Mon premier définit le dessin caricatural comme « un aiguillon enrobé de miel ». Ricardo Rendón a ainsi marqué le XXe siècle sud-américain de son coup de crayon bleu. Né en 1894, ses caricatures politiques n’ont jamais cessé de critiquer les détenteurs du pouvoir colombien, en particulier dans les années 20. Il dénonçait notamment l’intervention croissante des États-Unis dans le fonctionnement de son pays, pièce essentielle d’un échiquier géopolitique régional, ou encore la prosternation de la Colombie devant les Anglais. Les libéraux comme les conservateurs ont été la cible, des années durant, de son humour satirique dans les colonnes de trois grands quotidiens nationaux : La Républica, El Espectador et El Tiempo. Le 27 octobre 1931, il déposa à la rédaction de ce dernier ses nouveaux dessins, alla écouter de la musique à La Gran Vía, l’un de ses bars préférés de Bogotá, plaisanta avec le patron, puis rentra chez lui. Dans la nuit, comme chaque nuit, il réfléchît à sa caricature du lendemain. Le 28 octobre, il repassa la porte de La Gran Vía, commanda une bière, alluma une cigarette, repensa à cette jeune fille dont il était tombé éperdument amoureux il y a si longtemps, sortit son crayon, dessina des lignes droites retraçant le parcours d’une balle qui pénètre dans un crâne, écrivit « Je vous supplie de ne pas me ramener chez moi. » puis braqua sur sa tempe le canon d’un Colt 25. Ce jour-là, l’une des plus grandes voix politiques et littéraires de Colombie se suicidait à l’âge de 37 ans. Aujourd’hui, personne n’est encore capable d’expliquer son geste.

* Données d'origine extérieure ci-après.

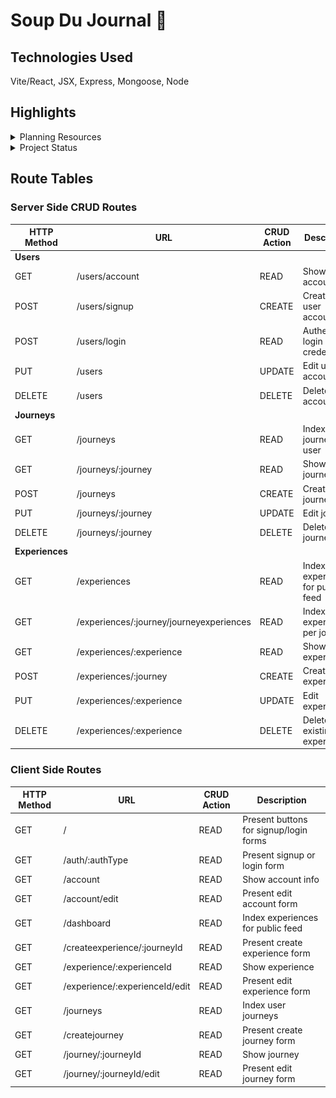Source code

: # Soup Du Journal 🍜
## Technologies Used
Vite/React, JSX, Express, Mongoose, Node

## Highlights
<details>
    <summary>Planning Resources</summary>
    <h1>User Stories</h1>
    <ul>
        <li>As a user, I want to create journals and entries for my journals.</li>
        <li>As a user, I want all my journaling to be accessible from my PC or phone.</li>
        <li>As a user, I want to organize journal entries by broader categories of my own choosing.</li>
        <li>As a user, I want to view other people's journal entries.</li>
    </ul>
    <h1>ERD</h1>
    <img src="./public/ERD.png" width="">
    <h1>Wireframes</h1>
    <h3>Signup/Login</h3>
    <img src="./public/signup.png" width="">
    <h3>User Dashboard</h3>
    <img src="./public/index.png" width="">
    <h3>Create Journal or Experience</h3>
    <img src="./public/create.png" width="">
    <h3>Show Journal or Experience</h3>
    <img src="./public/show.png" width="">
</details>
<details>
    <summary>Project Status</summary>
    <h2>Unsolved Problems and Development Hurdles</h2>
    <ul>
        <li>Need to implement conditionally rendered edit/create/delete routes</li>
    </ul>
    <h2>Next Steps</h2>
    <ul>
        </li>Implement FTP to allow users to upload photos</li>
        </li>Implement keyword search feature</li>
    </ul>
</details>

## Route Tables
### Server Side CRUD Routes
| **HTTP Method** | **URL** | **CRUD Action** | **Description** |
| --- | --- | --- | --- |
| **Users** |
| GET | /users/account | READ | Show user account info |
| POST | /users/signup | CREATE | Create new user account |
| POST | /users/login | READ | Authenticate login credentials |
| PUT | /users | UPDATE | Edit user account info |
| DELETE | /users | DELETE | Delete user account |
| **Journeys** |
| GET | /journeys | READ | Index journeys per user |
| GET | /journeys/:journey | READ | Show journey |
| POST | /journeys| CREATE | Create journey |
| PUT | /journeys/:journey | UPDATE | Edit journey |
| DELETE | /journeys/:journey | DELETE | Delete journey |
| **Experiences** |
| GET | /experiences | READ | Index experiences for public feed |
| GET | /experiences/:journey/journeyexperiences | READ | Index experiences per journey |
| GET | /experiences/:experience | READ | Show experience |
| POST | /experiences/:journey | CREATE | Create experience |
| PUT | /experiences/:experience | UPDATE | Edit experience |
| DELETE | /experiences/:experience | DELETE | Delete existing experience |

### Client Side Routes
| **HTTP Method** | **URL** | **CRUD Action** | **Description** |
| --- | --- | --- | --- |
| GET | / | READ | Present buttons for signup/login forms |
| GET | /auth/:authType | READ | Present signup or login form |
| GET | /account | READ | Show account info |
| GET | /account/edit | READ | Present edit account form |
| GET | /dashboard | READ | Index experiences for public feed |
| GET | /createexperience/:journeyId | READ | Present create experience form |
| GET | /experience/:experienceId | READ | Show experience |
| GET | /experience/:experienceId/edit | READ | Present edit experience form |
| GET | /journeys | READ | Index user journeys |
| GET | /createjourney | READ | Present create journey form |
| GET | /journey/:journeyId | READ | Show journey |
| GET | /journey/:journeyId/edit | READ | Present edit journey form |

Mon deuxième, disciple du premier, pense que la vie est la meilleure caricature qui soit. Parce que tous autant que nous sommes n’avons pas d’autre choix que de camoufler le laid et de souligner le meilleur, laissant se dessiner sur le visage « un paysage moral » au fur et à mesure que la vie s’écoule. Javier Mallarino l’assènera le soir de l’hommage rendu à sa longue carrière de caricaturiste : « Les caricatures peuvent forcer la réalité, pas l’inventer. Elles peuvent déformer, jamais mentir. » Un hommage que Ricardo Rendón avait de fait refusé même si ces deux légendes ont eu droit à un timbre à leur effigie. Au début du XXIe siècle, l’élève occupe la place du maître : autorité morale pour la moitié du pays, ennemi public numéro un pour l’autre, il est guetté quotidiennement en Une de la rubrique « Opinion » d’El Independiente, page la plus lue du quotidien. Parce que sa seule plume peut faire abroger une loi, renverser un édile, décrédibiliser un ministre… ou pousser au suicide un député. Adolfo Cuéllar et son ventre proéminent avaient été dessinés sur le promontoire d’une colline, les bras écartés, le visage levé vers le ciel et, à leurs pieds, une multitude de têtes enfantines, toutes de dos, de longues chevelures raides tenues par de délicats rubans. « Laissez les petites filles venir à moi », disait la caricature du député. Aujourd’hui, personne n’est encore capable d’expliquer ce qui s’est réellement passé la veille de la réalisation de ce dessin, dans la chambre où se reposaient la fille de Mallarino avec celle de Cuéllar.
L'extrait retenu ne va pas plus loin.